White & Case is advising TNK-BP on certain aspects of the company's sale to Rosneft. The firm represented predecessor the Tyumen Oil Company and its AAR shareholders on their joint venture with BP forming TNK-BP back in 2003.
The TNK-BP sale, which is expected to close in the first half of 2013 pending the approval of Russian and European regulators, isn't the only matter coming out of Russia of late that has pulled in Akin, Cleary, and Skadden.

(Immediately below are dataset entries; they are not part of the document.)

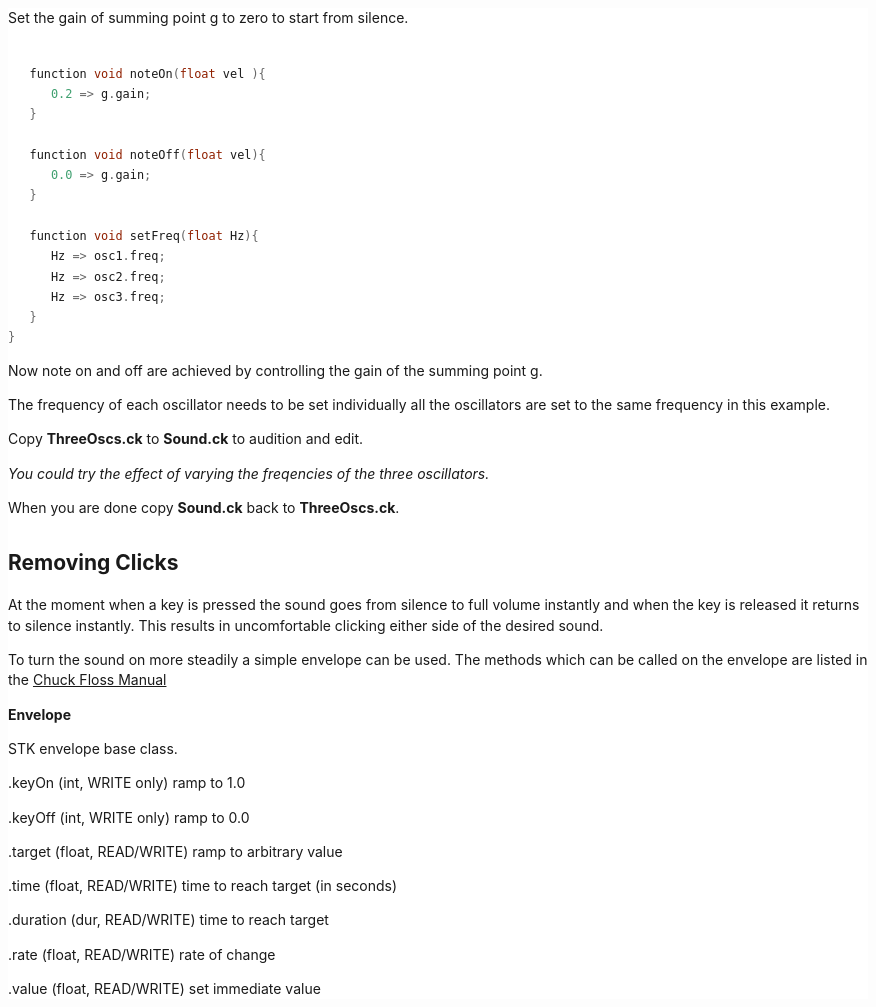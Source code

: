 Set the gain of summing point g to zero to start from silence.

```c
   
   function void noteOn(float vel ){
      0.2 => g.gain;
   }
   
   function void noteOff(float vel){
      0.0 => g.gain;
   }
   
   function void setFreq(float Hz){
      Hz => osc1.freq;
      Hz => osc2.freq;
      Hz => osc3.freq;
   } 
}
```
Now note on and off are achieved by controlling the gain of the summing point g.

The frequency of each oscillator needs to be set individually all the oscillators are set to the same frequency in this example.  

Copy **ThreeOscs.ck** to **Sound.ck** to audition and edit.

*You could try the effect of varying the freqencies of the three oscillators.*

When you are done copy **Sound.ck** back to **ThreeOscs.ck**.

## Removing Clicks

At the moment when a key is pressed the sound goes from silence to full volume instantly and when the key is released it returns to silence instantly.  This results in uncomfortable clicking either side of the desired sound.

To turn the sound on more steadily a simple envelope can be used.  The methods which can be called on the envelope are listed in the [Chuck Floss Manual](https://en.flossmanuals.net/chuck/_full/?msclkid=ed09a6b6cc7a11ec83ebb15bc63f5f3c#ugens-oscillators)

**Envelope**

STK envelope base class.

.keyOn (int, WRITE only) ramp to 1.0

.keyOff (int, WRITE only) ramp to 0.0

.target (float, READ/WRITE) ramp to arbitrary value

.time (float, READ/WRITE) time to reach target (in seconds)

.duration (dur, READ/WRITE) time to reach target

.rate (float, READ/WRITE) rate of change

.value (float, READ/WRITE) set immediate value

Skadden's Kovalenko and veteran European M&A partner Pierre Servan-Schreiber, who heads the firm's Paris office, are advising automakers Renault and Nissan on their $742 million investment in an estimated $3 billion joint venture with state-backed conglomerate Russian Technologies. The deal is aimed at taking control of Russia's largest carmaker, AvtoVaz, which is also one of the largest auto manufacturers in Eastern Europe.
Skadden, which previously advised suburban Paris-based Renault when it sold Swedish truck maker Volvo AB for $4.2 billion in 2010, also recently represented Russian billionaire Roman Abramovich and his investment firm Millhouse Capital on its roughly $1.5 billion acquisition of a nearly 6 percent stake in Moscow-based metal producer Norilsk Nickel.
As The Am Law Daily reported last week, that deal helped resolve an ongoing dispute between rival oligarchs Oleg Deripaska and Vladimir Potanin. In a separate matter, Skadden racked up nearly $60 million in legal fees representing Abramovich in litigation in the U.K. with exiled oligarch Boris Berezovsky.
Akin and Cleary are just two of several firms that have recently grabbed roles on a $1.7 billion initial public offering in London for MegaFon, Russia's second-largest cell phone operator. While Cleary has taken the lead for MegaFon on the listingthe largest by a Russian company in two years, but one that has some investors seeing warning signsAkin is advising MegaFon's largest shareholder AF Telecom, which is controlled by yet another oligarch, Alisher Usmanov.
Cleary is also advising privately owned Russian commercial bank Promsvyazbank on its plans for a $500 million IPO in London and Moscow, and the firm represented the country's largest lender Sberbank in September on its $5 billion sale of a 7.6 percent stake held by the Russian government, according to our previous reports.
The spate of deals comes against the backdrop of Congress's approval of the Sergei Magnitsky Rule of Law Accountability Act of 2012. The bill, which breezed through the U.S. House of Representatives by a 365-43 vote shortly before the Thanksgiving recess, is named after a former Russian lawyer at Moscow-based Firestone Duncan who died in jail at the age of 37 three years ago last month after allegedly running afoul of the country's political elite. (The Am Law Daily reported in detail this summer about the challenges facing Russia's legal system and the Magnitsky bill.)
The Magnitsky Act, which was tacked on to legislation normalizing trade relations with Russia, threatens sanctions for human rights abuses by members of Russian President Vladimir Putin's regime. It is expected to be signed into law by President Barack Obama. The bill has been fiercely criticized by the Russian government and others for its perceived selectivity. Russia's parliament responded last week by passing its own legislation targeting U.S. officials accused of human rights violations.